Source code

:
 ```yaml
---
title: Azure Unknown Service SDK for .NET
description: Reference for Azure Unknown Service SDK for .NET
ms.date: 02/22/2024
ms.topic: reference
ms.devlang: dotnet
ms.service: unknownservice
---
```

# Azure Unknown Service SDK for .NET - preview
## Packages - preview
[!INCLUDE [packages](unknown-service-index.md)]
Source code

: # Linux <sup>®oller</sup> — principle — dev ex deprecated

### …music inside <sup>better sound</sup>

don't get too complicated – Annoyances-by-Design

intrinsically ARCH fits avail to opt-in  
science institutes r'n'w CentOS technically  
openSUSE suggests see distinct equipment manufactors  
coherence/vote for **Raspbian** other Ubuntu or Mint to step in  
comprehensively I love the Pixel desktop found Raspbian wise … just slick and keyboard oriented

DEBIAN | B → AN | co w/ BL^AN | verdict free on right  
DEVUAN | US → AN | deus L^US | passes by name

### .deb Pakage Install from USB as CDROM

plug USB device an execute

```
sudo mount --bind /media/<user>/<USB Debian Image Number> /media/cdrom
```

= = = = =

Transcribe the full set of records precisely.

**Exercise response:**
Source code

:
 ```yaml
---
title: Azure Unknown Service SDK for .NET
description: Reference for Azure Unknown Service SDK for .NET
ms.date: 02/22/2024
ms.topic: reference
ms.devlang: dotnet
ms.service: unknownservice
---
```

# Azure Unknown Service SDK for .NET - preview
## Packages - preview
[!INCLUDE [packages](unknown-service-index.md)]
Source code

: # Linux <sup>®oller</sup> — principle — dev ex deprecated

### …music inside <sup>better sound</sup>

don't get too complicated – Annoyances-by-Design

intrinsically ARCH fits avail to opt-in  
science institutes r'n'w CentOS technically  
openSUSE suggests see distinct equipment manufactors  
coherence/vote for **Raspbian** other Ubuntu or Mint to step in  
comprehensively I love the Pixel desktop found Raspbian wise … just slick and keyboard oriented

DEBIAN | B → AN | co w/ BL^AN | verdict free on right  
DEVUAN | US → AN | deus L^US | passes by name

### .deb Pakage Install from USB as CDROM

plug USB device an execute

```
sudo mount --bind /media/<user>/<USB Debian Image Number> /media/cdrom
```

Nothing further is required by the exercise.